* **Directions for this task**:
Only the records, exactly as written, belong in the answer; pictures do not.

* **Information**:
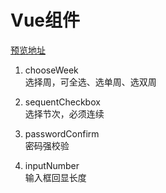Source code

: # Vue组件
[预览地址](https://xiamijun.github.io/my-Vue-components/dist/#/)
1. chooseWeek  
选择周，可全选、选单周、选双周  

2. sequentCheckbox  
选择节次，必须连续  

3. passwordConfirm  
密码强校验

4. inputNumber  
输入框回显长度
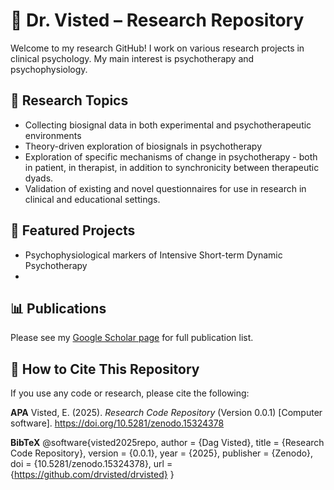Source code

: # 🧠 Dr. Visted – Research Repository

Welcome to my research GitHub! I work on various research projects in clinical psychology. My main interest is psychotherapy and psychophysiology.

## 🔬 Research Topics
- Collecting biosignal data in both experimental and psychotherapeutic environments
- Theory-driven exploration of biosignals in psychotherapy
- Exploration of specific mechanisms of change in psychotherapy - both in patient, in therapist, in addition to synchronicity between therapeutic dyads.
- Validation of existing and novel questionnaires for use in research in clinical and educational settings.
  
## 📂 Featured Projects
- Psychophysiological markers of Intensive Short-term Dynamic Psychotherapy
- 

## 📊 Publications
Please see my [Google Scholar page](https://scholar.google.com/citations?user=0bRBOf0AAAAJ&hl=en) for full publication list.

## 📌 How to Cite This Repository
If you use any code or research, please cite the following:

**APA**
Visted, E. (2025). *Research Code Repository* (Version 0.0.1) [Computer software]. https://doi.org/10.5281/zenodo.15324378

**BibTeX**
@software{visted2025repo,
  author       = {Dag Visted},
  title        = {Research Code Repository},
  version      = {0.0.1},
  year         = {2025},
  publisher    = {Zenodo},
  doi          = {10.5281/zenodo.15324378},
  url          = {https://github.com/drvisted/drvisted}
}

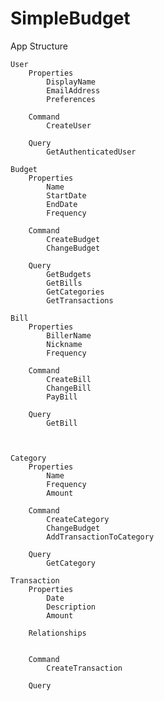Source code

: SimpleBudget
============

App Structure
    
	User
		Properties
			DisplayName
			EmailAddress
			Preferences

        Command
			CreateUser

        Query
			GetAuthenticatedUser

	Budget
		Properties
			Name
			StartDate
			EndDate
			Frequency

        Command
			CreateBudget
			ChangeBudget

        Query
			GetBudgets
			GetBills
			GetCategories
			GetTransactions

    Bill
		Properties
			BillerName
			Nickname
			Frequency

        Command
			CreateBill
			ChangeBill
			PayBill

        Query
			GetBill

    

    Category
		Properties
			Name
			Frequency
			Amount

        Command
			CreateCategory
			ChangeBudget
			AddTransactionToCategory

        Query
			GetCategory

    Transaction
		Properties			
			Date
			Description
			Amount

		Relationships
			

        Command
			CreateTransaction

        Query
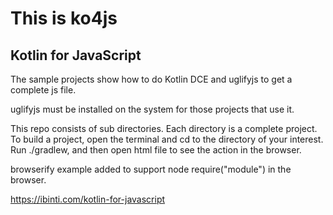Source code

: # This is ko4js

## Kotlin for JavaScript

The sample projects show how to do Kotlin DCE and uglifyjs to get a complete js file.

uglifyjs must be installed on the system for those projects that use it. 

This repo consists of sub directories. Each directory is a complete project. 
To build a project, open the terminal and cd to the directory of your interest.
Run ./gradlew, and then open html file to see the action in the browser.

browserify example added to support node require("module") in the browser. 

<a href="https://ibinti.com/kotlin-for-javascript" target="_blank">https://ibinti.com/kotlin-for-javascript</a>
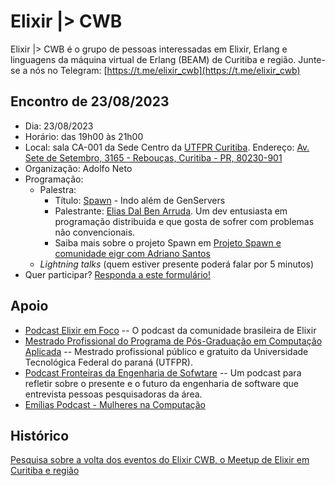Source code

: # Elixir \|> CWB 

Elixir \|> CWB é o grupo de pessoas interessadas em Elixir, Erlang e linguagens da máquina virtual de Erlang (BEAM) de Curitiba e região. Junte-se a nós no Telegram: [https://t.me/elixir_cwb](https://t.me/elixir_cwb)

## Encontro de 23/08/2023

- Dia: 23/08/2023
- Horário: das 19h00 às 21h00
- Local: sala CA-001 da Sede Centro da [UTFPR Curitiba](https://utfpr.edu.br/curitiba). Endereço: [Av. Sete de Setembro, 3165 - Rebouças, Curitiba - PR, 80230-901](https://www.google.com/maps/place/Universidade+Tecnol%C3%B3gica+Federal+do+Paran%C3%A1+%7C+Curitiba+Campus+-+Sede+Centro/@-25.4392702,-49.2713997,17z/data=!3m1!4b1!4m6!3m5!1s0x94dce465f9b0c855:0xda22d429219f2f12!8m2!3d-25.4392751!4d-49.2688248!16s%2Fm%2F0ct2ky6?entry=ttu)
- Organização: Adolfo Neto
- Programação:
  - Palestra:
    - Título: [Spawn](https://github.com/eigr/spawn) - Indo além de GenServers
    - Palestrante: [Elias Dal Ben Arruda](https://github.com/eliasdarruda). Um dev entusiasta em programação distribuida e que gosta de sofrer com problemas não convencionais.
    - Saiba mais sobre o projeto Spawn em [Projeto Spawn e comunidade eigr com Adriano Santos](https://podcasters.spotify.com/pod/show/elixiremfoco/episodes/22--Projeto-Spawn-e-comunidade-eigr-com-Adriano-Santos-e1ss450/a-a7j9ovj)
  - _Lightning talks_ (quem estiver presente poderá falar por 5 minutos)
- Quer participar? [Responda a este formulário!](https://docs.google.com/forms/d/e/1FAIpQLSdGd1Q74FspR1HFCDbVOn2WxRjsA48wpV2SN6tu8OyQjHBFjw/viewform?usp=sf_link)


## Apoio

- [Podcast Elixir em Foco](http://elixiremfoco.com) -- O podcast da comunidade brasileira de Elixir
- [Mestrado Profissional do Programa de Pós-Graduação em Computação Aplicada](https://ppgca.ct.utfpr.edu.br/) -- Mestrado profissional público e gratuito da Universidade Tecnológica Federal do paraná (UTFPR).
- [Podcast Fronteiras da Engenharia de Sofwtare](https://fronteirases.github.io/) -- Um podcast para refletir sobre o presente e o futuro da engenharia de software que entrevista pessoas pesquisadoras da área.
- [Emílias Podcast - Mulheres na Computação](https://adolfont.github.io/extension/podcasts/emilias)

## Histórico

[Pesquisa sobre a volta dos eventos do Elixir CWB, o Meetup de Elixir em Curitiba e região](https://docs.google.com/forms/d/e/1FAIpQLSfP2POU8pqhyHOZyRfpTOMGfJqhpMTkTzuWixg8uVblk-WRug/closedform)
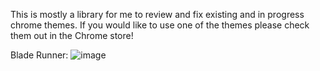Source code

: This is mostly a library for me to review and fix existing and in progress chrome themes. If you would like to use one of the themes please check them out in the Chrome store!

Blade Runner:
![image](https://github.com/user-attachments/assets/bbd567c6-f381-4dbb-a880-58d698c6e5a9)

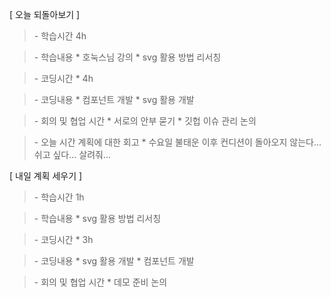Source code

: [ 오늘 되돌아보기 ]

> \- 학습시간
> 4h

> \- 학습내용
> \* 호눅스님 강의 
> \* svg 활용 방법 리서칭

> \- 코딩시간
> \* 4h

> \- 코딩내용
> \* 컴포넌트 개발
> \* svg 활용 개발

> \- 회의 및 협업 시간
> \* 서로의 안부 묻기
> \* 깃헙 이슈 관리 논의

> \- 오늘 시간 계획에 대한 회고
> \* 수요일 불태운 이후 컨디션이 돌아오지 않는다... 쉬고 싶다... 살려줘...

[ 내일 계획 세우기 ]

> \- 학습시간
> 1h

> \- 학습내용
> \* svg 활용 방법 리서칭

> \- 코딩시간
> \* 3h

> \- 코딩내용
> \* svg 활용 개발
> \* 컴포넌트 개발

> \- 회의 및 협업 시간
> \* 데모 준비 논의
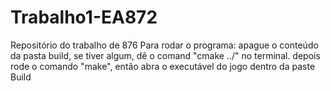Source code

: # Trabalho1-EA872
Repositório do trabalho de 876
Para rodar o programa: apague o conteúdo da pasta build, se tiver algum, dê o comand "cmake ../" no terminal. depois rode o comando "make", então abra o executável do jogo dentro da paste Build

* **Your solution**:
Source code

: # Vue组件
[预览地址](https://xiamijun.github.io/my-Vue-components/dist/#/)
1. chooseWeek  
选择周，可全选、选单周、选双周  

2. sequentCheckbox  
选择节次，必须连续  

3. passwordConfirm  
密码强校验

4. inputNumber  
输入框回显长度
Source code

: # 🧠 Dr. Visted – Research Repository

Welcome to my research GitHub! I work on various research projects in clinical psychology. My main interest is psychotherapy and psychophysiology.

## 🔬 Research Topics
- Collecting biosignal data in both experimental and psychotherapeutic environments
- Theory-driven exploration of biosignals in psychotherapy
- Exploration of specific mechanisms of change in psychotherapy - both in patient, in therapist, in addition to synchronicity between therapeutic dyads.
- Validation of existing and novel questionnaires for use in research in clinical and educational settings.
  
## 📂 Featured Projects
- Psychophysiological markers of Intensive Short-term Dynamic Psychotherapy
- 

## 📊 Publications
Please see my [Google Scholar page](https://scholar.google.com/citations?user=0bRBOf0AAAAJ&hl=en) for full publication list.

## 📌 How to Cite This Repository
If you use any code or research, please cite the following:

**APA**
Visted, E. (2025). *Research Code Repository* (Version 0.0.1) [Computer software]. https://doi.org/10.5281/zenodo.15324378

**BibTeX**
@software{visted2025repo,
  author       = {Dag Visted},
  title        = {Research Code Repository},
  version      = {0.0.1},
  year         = {2025},
  publisher    = {Zenodo},
  doi          = {10.5281/zenodo.15324378},
  url          = {https://github.com/drvisted/drvisted}
}

Source code

: SimpleBudget
============

App Structure
    
	User
		Properties
			DisplayName
			EmailAddress
			Preferences

        Command
			CreateUser

        Query
			GetAuthenticatedUser

	Budget
		Properties
			Name
			StartDate
			EndDate
			Frequency

        Command
			CreateBudget
			ChangeBudget

        Query
			GetBudgets
			GetBills
			GetCategories
			GetTransactions

    Bill
		Properties
			BillerName
			Nickname
			Frequency

        Command
			CreateBill
			ChangeBill
			PayBill

        Query
			GetBill

    

    Category
		Properties
			Name
			Frequency
			Amount

        Command
			CreateCategory
			ChangeBudget
			AddTransactionToCategory

        Query
			GetCategory

    Transaction
		Properties			
			Date
			Description
			Amount

		Relationships
			

        Command
			CreateTransaction

        Query
Source code

: # This is ko4js

## Kotlin for JavaScript

The sample projects show how to do Kotlin DCE and uglifyjs to get a complete js file.

uglifyjs must be installed on the system for those projects that use it. 

This repo consists of sub directories. Each directory is a complete project. 
To build a project, open the terminal and cd to the directory of your interest.
Run ./gradlew, and then open html file to see the action in the browser.

browserify example added to support node require("module") in the browser. 

<a href="https://ibinti.com/kotlin-for-javascript" target="_blank">https://ibinti.com/kotlin-for-javascript</a>
Source code

: # Elixir \|> CWB 

Elixir \|> CWB é o grupo de pessoas interessadas em Elixir, Erlang e linguagens da máquina virtual de Erlang (BEAM) de Curitiba e região. Junte-se a nós no Telegram: [https://t.me/elixir_cwb](https://t.me/elixir_cwb)

## Encontro de 23/08/2023

- Dia: 23/08/2023
- Horário: das 19h00 às 21h00
- Local: sala CA-001 da Sede Centro da [UTFPR Curitiba](https://utfpr.edu.br/curitiba). Endereço: [Av. Sete de Setembro, 3165 - Rebouças, Curitiba - PR, 80230-901](https://www.google.com/maps/place/Universidade+Tecnol%C3%B3gica+Federal+do+Paran%C3%A1+%7C+Curitiba+Campus+-+Sede+Centro/@-25.4392702,-49.2713997,17z/data=!3m1!4b1!4m6!3m5!1s0x94dce465f9b0c855:0xda22d429219f2f12!8m2!3d-25.4392751!4d-49.2688248!16s%2Fm%2F0ct2ky6?entry=ttu)
- Organização: Adolfo Neto
- Programação:
  - Palestra:
    - Título: [Spawn](https://github.com/eigr/spawn) - Indo além de GenServers
    - Palestrante: [Elias Dal Ben Arruda](https://github.com/eliasdarruda). Um dev entusiasta em programação distribuida e que gosta de sofrer com problemas não convencionais.
    - Saiba mais sobre o projeto Spawn em [Projeto Spawn e comunidade eigr com Adriano Santos](https://podcasters.spotify.com/pod/show/elixiremfoco/episodes/22--Projeto-Spawn-e-comunidade-eigr-com-Adriano-Santos-e1ss450/a-a7j9ovj)
  - _Lightning talks_ (quem estiver presente poderá falar por 5 minutos)
- Quer participar? [Responda a este formulário!](https://docs.google.com/forms/d/e/1FAIpQLSdGd1Q74FspR1HFCDbVOn2WxRjsA48wpV2SN6tu8OyQjHBFjw/viewform?usp=sf_link)


## Apoio

- [Podcast Elixir em Foco](http://elixiremfoco.com) -- O podcast da comunidade brasileira de Elixir
- [Mestrado Profissional do Programa de Pós-Graduação em Computação Aplicada](https://ppgca.ct.utfpr.edu.br/) -- Mestrado profissional público e gratuito da Universidade Tecnológica Federal do paraná (UTFPR).
- [Podcast Fronteiras da Engenharia de Sofwtare](https://fronteirases.github.io/) -- Um podcast para refletir sobre o presente e o futuro da engenharia de software que entrevista pessoas pesquisadoras da área.
- [Emílias Podcast - Mulheres na Computação](https://adolfont.github.io/extension/podcasts/emilias)

## Histórico

[Pesquisa sobre a volta dos eventos do Elixir CWB, o Meetup de Elixir em Curitiba e região](https://docs.google.com/forms/d/e/1FAIpQLSfP2POU8pqhyHOZyRfpTOMGfJqhpMTkTzuWixg8uVblk-WRug/closedform)
Source code

: This is mostly a library for me to review and fix existing and in progress chrome themes. If you would like to use one of the themes please check them out in the Chrome store!

Blade Runner:
![image](https://github.com/user-attachments/assets/bbd567c6-f381-4dbb-a880-58d698c6e5a9)

Source code

: [ 오늘 되돌아보기 ]

> \- 학습시간
> 4h

> \- 학습내용
> \* 호눅스님 강의 
> \* svg 활용 방법 리서칭

> \- 코딩시간
> \* 4h

> \- 코딩내용
> \* 컴포넌트 개발
> \* svg 활용 개발

> \- 회의 및 협업 시간
> \* 서로의 안부 묻기
> \* 깃헙 이슈 관리 논의

> \- 오늘 시간 계획에 대한 회고
> \* 수요일 불태운 이후 컨디션이 돌아오지 않는다... 쉬고 싶다... 살려줘...

[ 내일 계획 세우기 ]

> \- 학습시간
> 1h

> \- 학습내용
> \* svg 활용 방법 리서칭

> \- 코딩시간
> \* 3h

> \- 코딩내용
> \* svg 활용 개발
> \* 컴포넌트 개발

> \- 회의 및 협업 시간
> \* 데모 준비 논의
Source code

: # Trabalho1-EA872
Repositório do trabalho de 876
Para rodar o programa: apague o conteúdo da pasta build, se tiver algum, dê o comand "cmake ../" no terminal. depois rode o comando "make", então abra o executável do jogo dentro da paste Build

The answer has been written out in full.